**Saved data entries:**
:::::
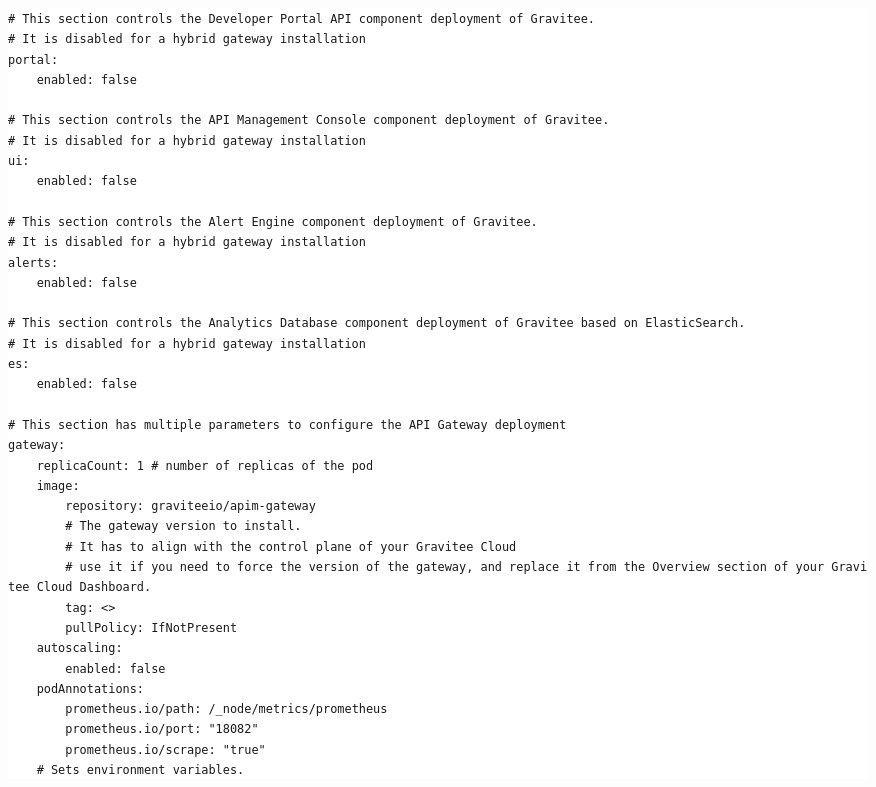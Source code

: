     # This section controls the Developer Portal API component deployment of Gravitee. 
    # It is disabled for a hybrid gateway installation
    portal:
        enabled: false

    # This section controls the API Management Console component deployment of Gravitee. 
    # It is disabled for a hybrid gateway installation
    ui:
        enabled: false

    # This section controls the Alert Engine component deployment of Gravitee. 
    # It is disabled for a hybrid gateway installation
    alerts:
        enabled: false

    # This section controls the Analytics Database component deployment of Gravitee based on ElasticSearch. 
    # It is disabled for a hybrid gateway installation
    es:
        enabled: false
        
    # This section has multiple parameters to configure the API Gateway deployment  
    gateway:
        replicaCount: 1 # number of replicas of the pod
        image:
            repository: graviteeio/apim-gateway
            # The gateway version to install. 
            # It has to align with the control plane of your Gravitee Cloud
            # use it if you need to force the version of the gateway, and replace it from the Overview section of your Gravitee Cloud Dashboard. 
            tag: <>
            pullPolicy: IfNotPresent
        autoscaling:
            enabled: false
        podAnnotations:
            prometheus.io/path: /_node/metrics/prometheus
            prometheus.io/port: "18082"
            prometheus.io/scrape: "true"
        # Sets environment variables.  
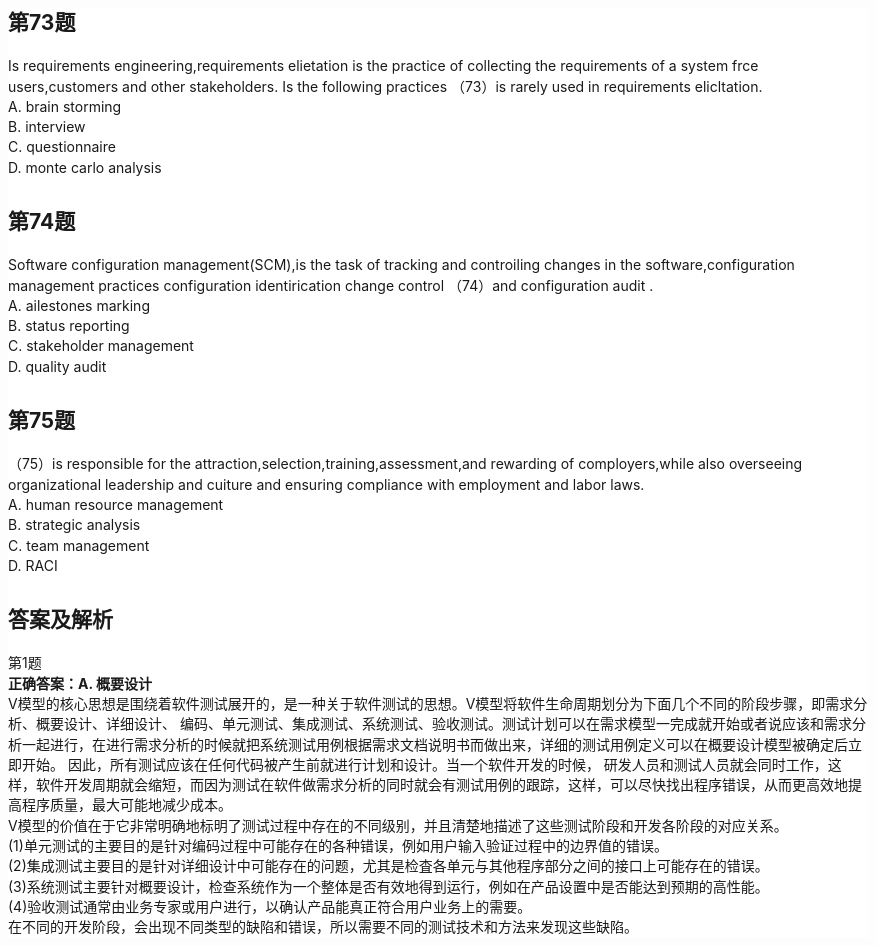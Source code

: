 
## 第73题 ##

Is requirements engineering,requirements elietation is the practice of collecting the requirements of a system frce users,customers and other stakeholders. Is the following practices （73）is rarely used in requirements elicltation.  
A. brain storming  
B. interview  
C. questionnaire  
D. monte carlo analysis  


## 第74题 ##

Software configuration management(SCM),is the task of tracking and controiling changes in the software,configuration management practices configuration identirication change control （74）and configuration audit .  
A. ailestones marking  
B. status reporting  
C. stakeholder management  
D. quality audit  


## 第75题 ##

（75）is responsible for the attraction,selection,training,assessment,and rewarding of comployers,while also overseeing organizational leadership and cuiture and ensuring compliance with employment and labor laws.  
A. human resource management  
B. strategic analysis  
C. team management  
D. RACI  
  


## 答案及解析 ##

  



[3677b4628c164e7dbbfa328fb9a0c366.jpg]: https://www.xkxxkx.cn/file/exam/software/信息系统项目管理师/综合知识/第21题/3677b4628c164e7dbbfa328fb9a0c366.jpg
[836d6212235f403ca2fc9f94422ccc81.jpg]: https://www.xkxxkx.cn/file/exam/software/信息系统项目管理师/综合知识/第32题/836d6212235f403ca2fc9f94422ccc81.jpg
[d2c4c8d179114d74936f7b7f09877ee2.jpg]: https://www.xkxxkx.cn/file/exam/software/信息系统项目管理师/综合知识/第40题/d2c4c8d179114d74936f7b7f09877ee2.jpg
[74b227afa6ea4f2b8d699114be2701f9.jpg]: https://www.xkxxkx.cn/file/exam/software/信息系统项目管理师/综合知识/第66题/74b227afa6ea4f2b8d699114be2701f9.jpg
[8185aca7644a44f5aefb326ebf644280.jpg]: https://www.xkxxkx.cn/file/exam/software/信息系统项目管理师/综合知识/第67题/8185aca7644a44f5aefb326ebf644280.jpg
[38fc3053fe4a489f979b5db24afb233a.jpg]: https://www.xkxxkx.cn/file/exam/software/信息系统项目管理师/综合知识/第68题/38fc3053fe4a489f979b5db24afb233a.jpg
[534492e857944317baed6e4a3e9be297.jpg]: https://www.xkxxkx.cn/file/exam/software/信息系统项目管理师/综合知识/第69题/534492e857944317baed6e4a3e9be297.jpg
[62e9375d8c794e258e5227ab9b5b9254.jpg]: https://www.xkxxkx.cn/file/exam/software/信息系统项目管理师/综合知识/第70题/62e9375d8c794e258e5227ab9b5b9254.jpg
第1题  
**正确答案：A. 概要设计**  
V模型的核心思想是围绕着软件测试展开的，是一种关于软件测试的思想。V模型将软件生命周期划分为下面几个不同的阶段步骤，即需求分析、概要设计、详细设计、 编码、单元测试、集成测试、系统测试、验收测试。测试计划可以在需求模型一完成就开始或者说应该和需求分析一起进行，在进行需求分析的时候就把系统测试用例根据需求文档说明书而做出来，详细的测试用例定义可以在概要设计模型被确定后立即开始。 因此，所有测试应该在任何代码被产生前就进行计划和设计。当一个软件开发的时候， 研发人员和测试人员就会同时工作，这样，软件开发周期就会缩短，而因为测试在软件做需求分析的同时就会有测试用例的跟踪，这样，可以尽快找出程序错误，从而更高效地提高程序质量，最大可能地减少成本。  
V模型的价值在于它非常明确地标明了测试过程中存在的不同级别，并且清楚地描述了这些测试阶段和开发各阶段的对应关系。  
(1)单元测试的主要目的是针对编码过程中可能存在的各种错误，例如用户输入验证过程中的边界值的错误。  
(2)集成测试主要目的是针对详细设计中可能存在的问题，尤其是检査各单元与其他程序部分之间的接口上可能存在的错误。  
(3)系统测试主要针对概要设计，检查系统作为一个整体是否有效地得到运行，例如在产品设置中是否能达到预期的高性能。  
(4)验收测试通常由业务专家或用户进行，以确认产品能真正符合用户业务上的需要。  
在不同的开发阶段，会出现不同类型的缺陷和错误，所以需要不同的测试技术和方法来发现这些缺陷。  
  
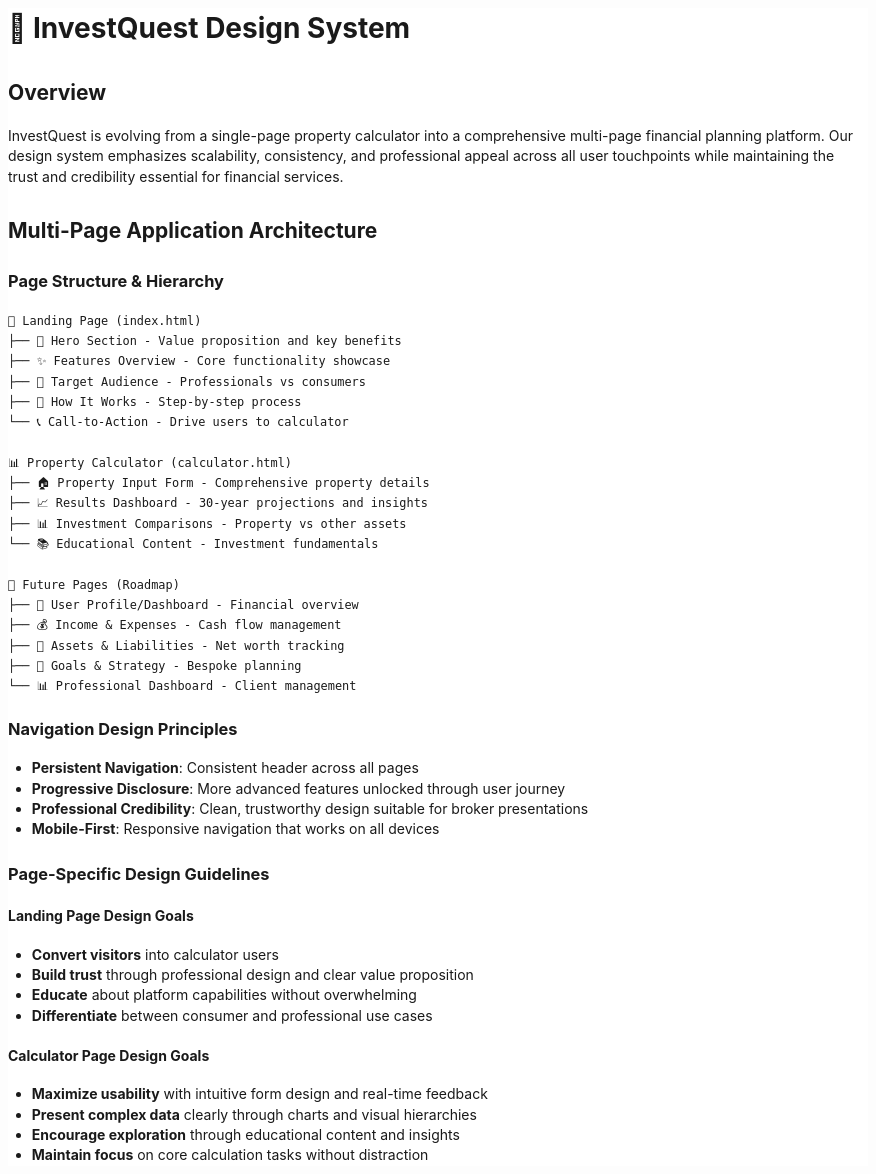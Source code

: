 # 🎨 InvestQuest Design System

## Overview

InvestQuest is evolving from a single-page property calculator into a comprehensive multi-page financial planning platform. Our design system emphasizes scalability, consistency, and professional appeal across all user touchpoints while maintaining the trust and credibility essential for financial services.

## Multi-Page Application Architecture

### Page Structure & Hierarchy
```
📄 Landing Page (index.html)
├── 🎯 Hero Section - Value proposition and key benefits
├── ✨ Features Overview - Core functionality showcase  
├── 👥 Target Audience - Professionals vs consumers
├── 🚀 How It Works - Step-by-step process
└── 📞 Call-to-Action - Drive users to calculator

📊 Property Calculator (calculator.html)  
├── 🏠 Property Input Form - Comprehensive property details
├── 📈 Results Dashboard - 30-year projections and insights
├── 📊 Investment Comparisons - Property vs other assets
└── 📚 Educational Content - Investment fundamentals

🔮 Future Pages (Roadmap)
├── 👤 User Profile/Dashboard - Financial overview
├── 💰 Income & Expenses - Cash flow management
├── 🏦 Assets & Liabilities - Net worth tracking  
├── 🎯 Goals & Strategy - Bespoke planning
└── 📊 Professional Dashboard - Client management
```

### Navigation Design Principles
- **Persistent Navigation**: Consistent header across all pages
- **Progressive Disclosure**: More advanced features unlocked through user journey
- **Professional Credibility**: Clean, trustworthy design suitable for broker presentations
- **Mobile-First**: Responsive navigation that works on all devices

### Page-Specific Design Guidelines

#### Landing Page Design Goals
- **Convert visitors** into calculator users
- **Build trust** through professional design and clear value proposition
- **Educate** about platform capabilities without overwhelming
- **Differentiate** between consumer and professional use cases

#### Calculator Page Design Goals  
- **Maximize usability** with intuitive form design and real-time feedback
- **Present complex data** clearly through charts and visual hierarchies
- **Encourage exploration** through educational content and insights
- **Maintain focus** on core calculation tasks without distraction
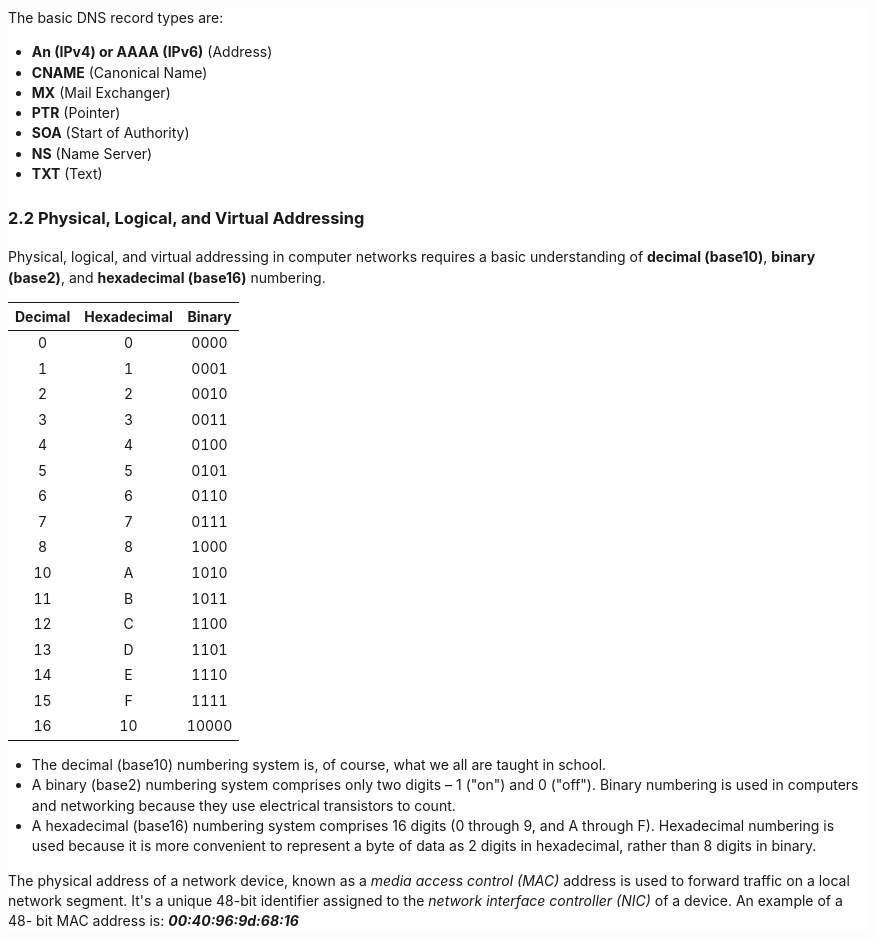 The basic DNS record types are:
+ **An (IPv4) or AAAA (IPv6)** (Address)
+ **CNAME** (Canonical Name)
+ **MX** (Mail Exchanger)
+ **PTR** (Pointer)
+ **SOA** (Start of Authority)
+ **NS** (Name Server)
+ **TXT** (Text)

### 2.2 Physical, Logical, and Virtual Addressing

Physical, logical, and virtual addressing in computer networks requires a basic understanding of **decimal (base10)**, **binary (base2)**, and **hexadecimal (base16)** numbering.

| Decimal   | Hexadecimal   | Binary   |
| :-------: | :-----------: | :------: |
|     0     |       0       |   0000   |
|     1     |       1       |   0001   |
|     2     |       2       |   0010   |
|     3     |       3       |   0011   |
|     4     |       4       |   0100   |
|     5     |       5       |   0101   |
|     6     |       6       |   0110   |
|     7     |       7       |   0111   |
|     8     |       8       |   1000   |
|    10     |       A       |   1010   |
|    11     |       B       |   1011   |
|    12     |       C       |   1100   |
|    13     |       D       |   1101   |
|    14     |       E       |   1110   |
|    15     |       F       |   1111   |
|    16     |      10       |  10000   |

+ The decimal (base10) numbering system is, of course, what we all are taught in school.
+ A binary (base2) numbering system comprises only two digits – 1 ("on") and 0 ("off"). Binary numbering is used in computers and networking because they use electrical transistors to count.
+ A hexadecimal (base16) numbering system comprises 16 digits (0 through 9, and A through F). Hexadecimal numbering is used because it is more convenient to represent a byte of data as 2 digits in hexadecimal, rather than 8 digits in binary.

The physical address of a network device, known as a *media access control (MAC)* address is used to forward traffic on a local network segment. It's a  unique 48-bit identifier assigned to the *network interface controller (NIC)* of a device. An example of a 48- bit MAC address is: ___00:40:96:9d:68:16___

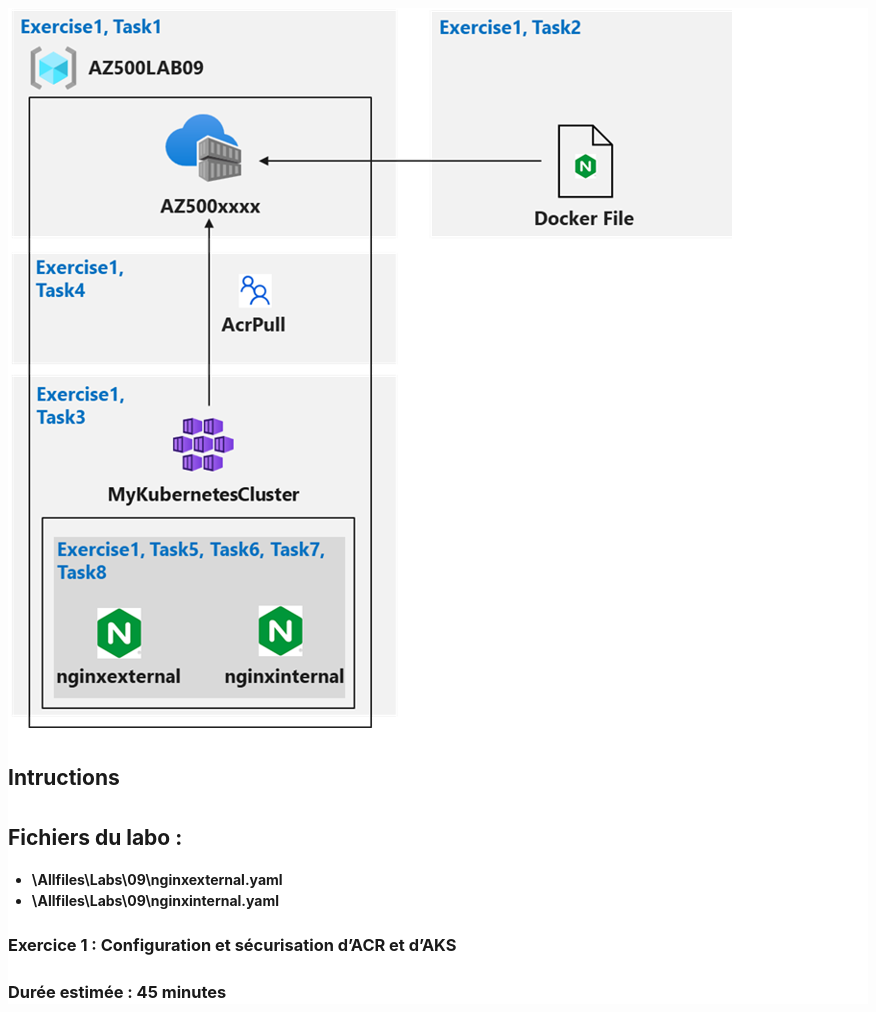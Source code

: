![Diagramme montrant le flux de processus des tâches de ce labo.](../media/configuring-and-securing-acr-and-aks-diagram.png)

## Intructions

## Fichiers du labo :

- **\\Allfiles\\Labs\\09\\nginxexternal.yaml**
- **\\Allfiles\\Labs\\09\\nginxinternal.yaml**

### Exercice 1 : Configuration et sécurisation d’ACR et d’AKS

### Durée estimée : 45 minutes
:::::
Copy word for word the stretch of entries above from the line that has "D. monte carlo analysis" through the line that has "## 答案及解析 ##", both ends included, and nothing outside it.

D. monte carlo analysis  


## 第74题 ##

Software configuration management(SCM),is the task of tracking and controiling changes in the software,configuration management practices configuration identirication change control （74）and configuration audit .  
A. ailestones marking  
B. status reporting  
C. stakeholder management  
D. quality audit  


## 第75题 ##

（75）is responsible for the attraction,selection,training,assessment,and rewarding of comployers,while also overseeing organizational leadership and cuiture and ensuring compliance with employment and labor laws.  
A. human resource management  
B. strategic analysis  
C. team management  
D. RACI  
  


## 答案及解析 ##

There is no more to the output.